Clinical studies have demonstrated that IL-4, a type 2 cytokine, plays an important role in the pathogenesis of chronic rhinosinusitis and eosinophilic asthma. However, the direct effect of IL-4 on eosinophils remains unclear. We aimed to elucidate the inflammatory effects of IL-4 on the functions of human eosinophils. A multiomics analysis comprising transcriptomics, proteomics, lipidomics, quantitative RT-PCR, and flow cytometry was performed by using blood eosinophils from healthy subjects stimulated with IL-4, IL-5, or a combination thereof. Transcriptomic and proteomic analyses revealed that both IL-4 and IL-5 upregulate the expression of γ-gultamyl transferase 5, a fatty acid–metabolizing enzyme that converts leukotriene C4 into leukotriene D4. In addition, IL-4 specifically upregulates the expression of IL-1 receptor-like 1 (IL1RL1), a receptor for IL-33 and transglutaminase-2. Additional transcriptomic analysis of cells stimulated with IL-13 revealed altered gene expression profiles, characterized by the upregulation of γ-gultamyl transferase 5, transglutaminase-2, and IL1RL1. The IL-13–induced changes were not totally different from the IL-4–induced changes.
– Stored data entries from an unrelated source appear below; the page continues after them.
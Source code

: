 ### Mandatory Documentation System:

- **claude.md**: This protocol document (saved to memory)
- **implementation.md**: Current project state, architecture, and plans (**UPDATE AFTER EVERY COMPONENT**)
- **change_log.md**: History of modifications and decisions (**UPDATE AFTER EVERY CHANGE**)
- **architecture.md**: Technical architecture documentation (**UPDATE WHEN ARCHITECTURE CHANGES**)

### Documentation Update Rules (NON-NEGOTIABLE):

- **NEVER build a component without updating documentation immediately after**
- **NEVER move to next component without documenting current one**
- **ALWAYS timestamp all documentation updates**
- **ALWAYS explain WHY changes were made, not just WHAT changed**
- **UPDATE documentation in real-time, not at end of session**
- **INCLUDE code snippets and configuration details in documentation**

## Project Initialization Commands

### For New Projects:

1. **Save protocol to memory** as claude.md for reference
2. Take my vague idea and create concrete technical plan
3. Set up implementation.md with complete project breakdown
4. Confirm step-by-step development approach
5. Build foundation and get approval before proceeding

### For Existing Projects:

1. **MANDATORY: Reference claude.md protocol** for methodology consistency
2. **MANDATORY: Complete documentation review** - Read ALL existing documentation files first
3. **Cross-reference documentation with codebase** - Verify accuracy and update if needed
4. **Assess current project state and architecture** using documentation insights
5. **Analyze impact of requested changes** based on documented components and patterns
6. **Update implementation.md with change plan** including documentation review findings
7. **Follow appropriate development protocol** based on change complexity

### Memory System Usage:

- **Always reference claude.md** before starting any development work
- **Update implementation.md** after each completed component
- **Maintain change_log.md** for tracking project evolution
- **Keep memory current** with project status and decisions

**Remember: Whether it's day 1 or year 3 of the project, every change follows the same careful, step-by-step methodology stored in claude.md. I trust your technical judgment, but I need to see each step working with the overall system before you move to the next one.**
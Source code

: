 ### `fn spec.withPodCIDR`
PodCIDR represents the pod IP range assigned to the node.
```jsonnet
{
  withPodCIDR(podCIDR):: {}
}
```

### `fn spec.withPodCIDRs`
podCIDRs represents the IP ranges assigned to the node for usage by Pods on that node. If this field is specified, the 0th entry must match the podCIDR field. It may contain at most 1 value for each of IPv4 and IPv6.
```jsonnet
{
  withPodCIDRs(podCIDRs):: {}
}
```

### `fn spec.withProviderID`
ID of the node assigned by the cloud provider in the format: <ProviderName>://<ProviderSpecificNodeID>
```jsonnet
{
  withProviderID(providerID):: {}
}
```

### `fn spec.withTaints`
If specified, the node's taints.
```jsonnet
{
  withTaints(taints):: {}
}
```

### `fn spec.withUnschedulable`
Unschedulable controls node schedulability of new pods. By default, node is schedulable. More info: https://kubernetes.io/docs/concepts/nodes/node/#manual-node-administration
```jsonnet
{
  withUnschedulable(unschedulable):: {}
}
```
Lipidomic analysis revealed that IL-5 and IL-4 additively increased the extracellular release of leukotriene D4. In vitro experiments revealed that STAT6 and IL-4 receptor-α control the expression of these molecules in the presence of IL-4 and IL-13. Analysis of eosinophils derived from patients with allergic disorders indicated the involvement of IL-4 and IL-13 at the inflamed sites. IL-4 induces the proallergic phenotype of IL1RL1high eosinophils, with prominent cysteinyl leukotriene metabolism via STAT6. These cellular changes represent potential therapeutic targets for chronic rhinosinusitis and eosinophilic asthma.